** Opening Supplied material block **

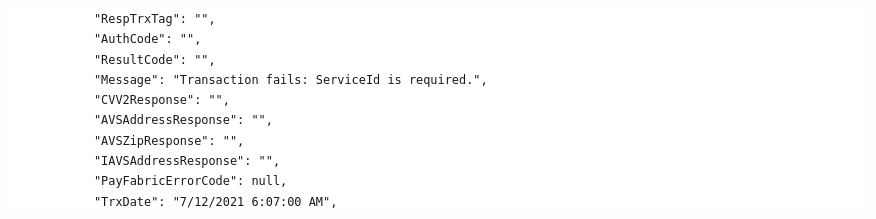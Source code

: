                 "RespTrxTag": "",
                "AuthCode": "",
                "ResultCode": "",
                "Message": "Transaction fails: ServiceId is required.",
                "CVV2Response": "",
                "AVSAddressResponse": "",
                "AVSZipResponse": "",
                "IAVSAddressResponse": "",
                "PayFabricErrorCode": null,
                "TrxDate": "7/12/2021 6:07:00 AM",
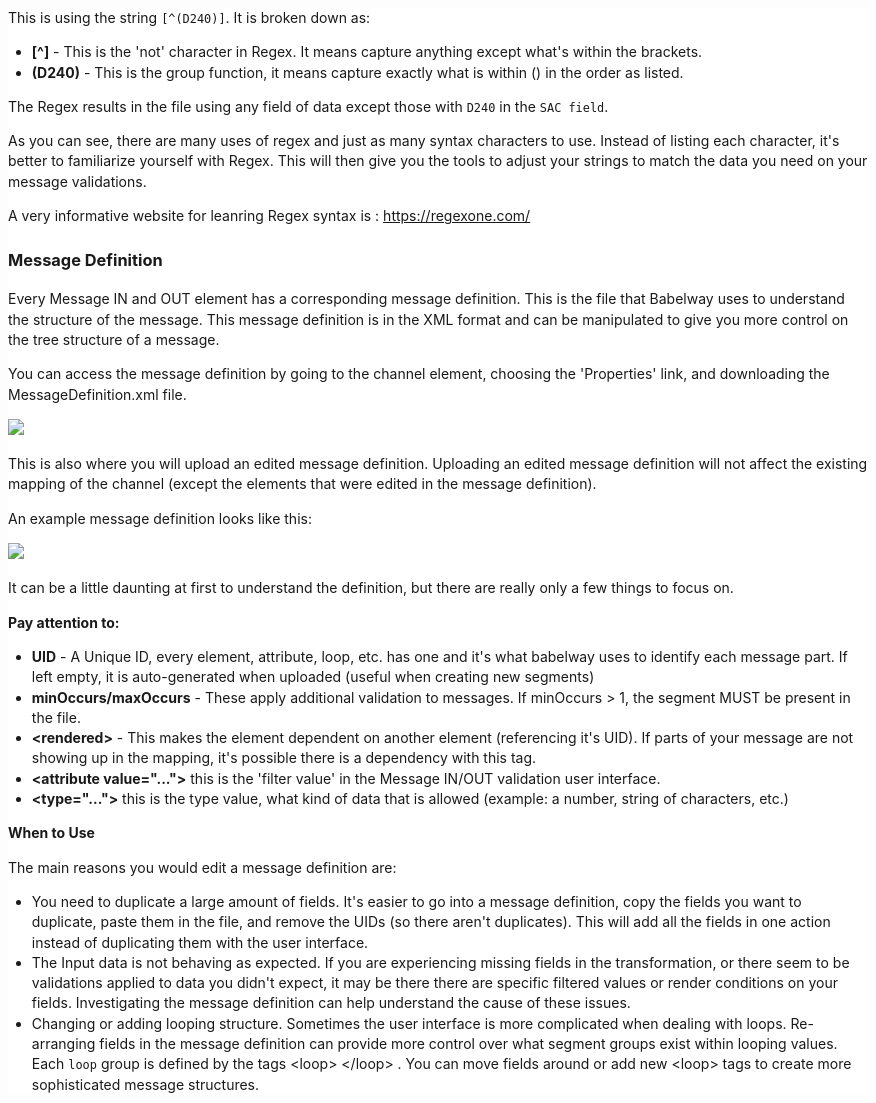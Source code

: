 This is using the string `[^(D240)]`. It is broken down as:

- **[^]** - This is the 'not' character in Regex. It means capture anything except what's within the brackets.
- **(D240)** - This is the group function, it means capture exactly what is within () in the order as listed.

The Regex results in the file using any field of data except those with `D240` in the `SAC field`.

As you can see, there are many uses of regex and just as many syntax characters to use. Instead of listing each character, it's better to familiarize yourself with Regex. This will then give you the tools to adjust your strings to match the data you need on your message validations.

A very informative website for leanring Regex syntax is : https://regexone.com/

### Message Definition

Every Message IN and OUT element has a corresponding message definition. This is the file that Babelway uses to understand the structure of the message. This message definition is in the XML format and can be manipulated to give you more control on the tree structure of a message.

You can access the message definition by going to the channel element, choosing the 'Properties' link, and downloading the MessageDefinition.xml file.

![](/images/other/edi-babelway-intermediate-transformation/MessageDefinition.png)

This is also where you will upload an edited message definition. Uploading an edited message definition will not affect the existing mapping of the channel (except the elements that were edited in the message definition).

An example message definition looks like this:

![](/images/other/edi-babelway-intermediate-transformation/MessageDefinition2.png)

It can be a little daunting at first to understand the definition, but there are really only a few things to focus on.

**Pay attention to:**

- **UID** - A Unique ID, every element, attribute, loop, etc. has one and it's what babelway uses to identify each message part. If left empty, it is auto-generated when uploaded (useful when creating new segments)
- **minOccurs/maxOccurs** - These apply additional validation to messages. If minOccurs > 1, the segment MUST be present in the file.
- **\<rendered\>** - This makes the element dependent on another element (referencing it's UID). If parts of your message are not showing up in the mapping, it's possible there is a dependency with this tag.
- **\<attribute value="..."\>** this is the 'filter value' in the Message IN/OUT validation user interface.
- **\<type="..."\>** this is the type value, what kind of data that is allowed (example: a number, string of characters, etc.)

**When to Use**

The main reasons you would edit a message definition are:

- You need to duplicate a large amount of fields. It's easier to go into a message definition, copy the fields you want to duplicate, paste them in the file, and remove the UIDs (so there aren't duplicates). This will add all the fields in one action instead of duplicating them with the user interface.
- The Input data is not behaving as expected. If you are experiencing missing fields in the transformation, or there seem to be validations applied to data you didn't expect, it may be there there are specific filtered values or render conditions on your fields. Investigating the message definition can help understand the cause of these issues.
- Changing or adding looping structure. Sometimes the user interface is more complicated when dealing with loops. Re-arranging fields in the message definition can provide more control over what segment groups exist within looping values. Each `loop` group is defined by the tags \<loop\> \</loop\> . You can move fields around or add new \<loop\> tags to create more sophisticated message structures.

** Closing Supplied material block **

Prompt: Pictures are to be dropped, and every record is to be copied exactly.

Solution for this task:
Source code

:                 "RespTrxTag": "",
                "AuthCode": "",
                "ResultCode": "",
                "Message": "Transaction fails: ServiceId is required.",
                "CVV2Response": "",
                "AVSAddressResponse": "",
                "AVSZipResponse": "",
                "IAVSAddressResponse": "",
                "PayFabricErrorCode": null,
                "TrxDate": "7/12/2021 6:07:00 AM",
Source code

: This is using the string `[^(D240)]`. It is broken down as:

- **[^]** - This is the 'not' character in Regex. It means capture anything except what's within the brackets.
- **(D240)** - This is the group function, it means capture exactly what is within () in the order as listed.

The Regex results in the file using any field of data except those with `D240` in the `SAC field`.

As you can see, there are many uses of regex and just as many syntax characters to use. Instead of listing each character, it's better to familiarize yourself with Regex. This will then give you the tools to adjust your strings to match the data you need on your message validations.

A very informative website for leanring Regex syntax is : https://regexone.com/

### Message Definition

Every Message IN and OUT element has a corresponding message definition. This is the file that Babelway uses to understand the structure of the message. This message definition is in the XML format and can be manipulated to give you more control on the tree structure of a message.

You can access the message definition by going to the channel element, choosing the 'Properties' link, and downloading the MessageDefinition.xml file.

![](/images/other/edi-babelway-intermediate-transformation/MessageDefinition.png)

This is also where you will upload an edited message definition. Uploading an edited message definition will not affect the existing mapping of the channel (except the elements that were edited in the message definition).

An example message definition looks like this:

![](/images/other/edi-babelway-intermediate-transformation/MessageDefinition2.png)

It can be a little daunting at first to understand the definition, but there are really only a few things to focus on.

**Pay attention to:**

- **UID** - A Unique ID, every element, attribute, loop, etc. has one and it's what babelway uses to identify each message part. If left empty, it is auto-generated when uploaded (useful when creating new segments)
- **minOccurs/maxOccurs** - These apply additional validation to messages. If minOccurs > 1, the segment MUST be present in the file.
- **\<rendered\>** - This makes the element dependent on another element (referencing it's UID). If parts of your message are not showing up in the mapping, it's possible there is a dependency with this tag.
- **\<attribute value="..."\>** this is the 'filter value' in the Message IN/OUT validation user interface.
- **\<type="..."\>** this is the type value, what kind of data that is allowed (example: a number, string of characters, etc.)

**When to Use**

The main reasons you would edit a message definition are:

- You need to duplicate a large amount of fields. It's easier to go into a message definition, copy the fields you want to duplicate, paste them in the file, and remove the UIDs (so there aren't duplicates). This will add all the fields in one action instead of duplicating them with the user interface.
- The Input data is not behaving as expected. If you are experiencing missing fields in the transformation, or there seem to be validations applied to data you didn't expect, it may be there there are specific filtered values or render conditions on your fields. Investigating the message definition can help understand the cause of these issues.
- Changing or adding looping structure. Sometimes the user interface is more complicated when dealing with loops. Re-arranging fields in the message definition can provide more control over what segment groups exist within looping values. Each `loop` group is defined by the tags \<loop\> \</loop\> . You can move fields around or add new \<loop\> tags to create more sophisticated message structures.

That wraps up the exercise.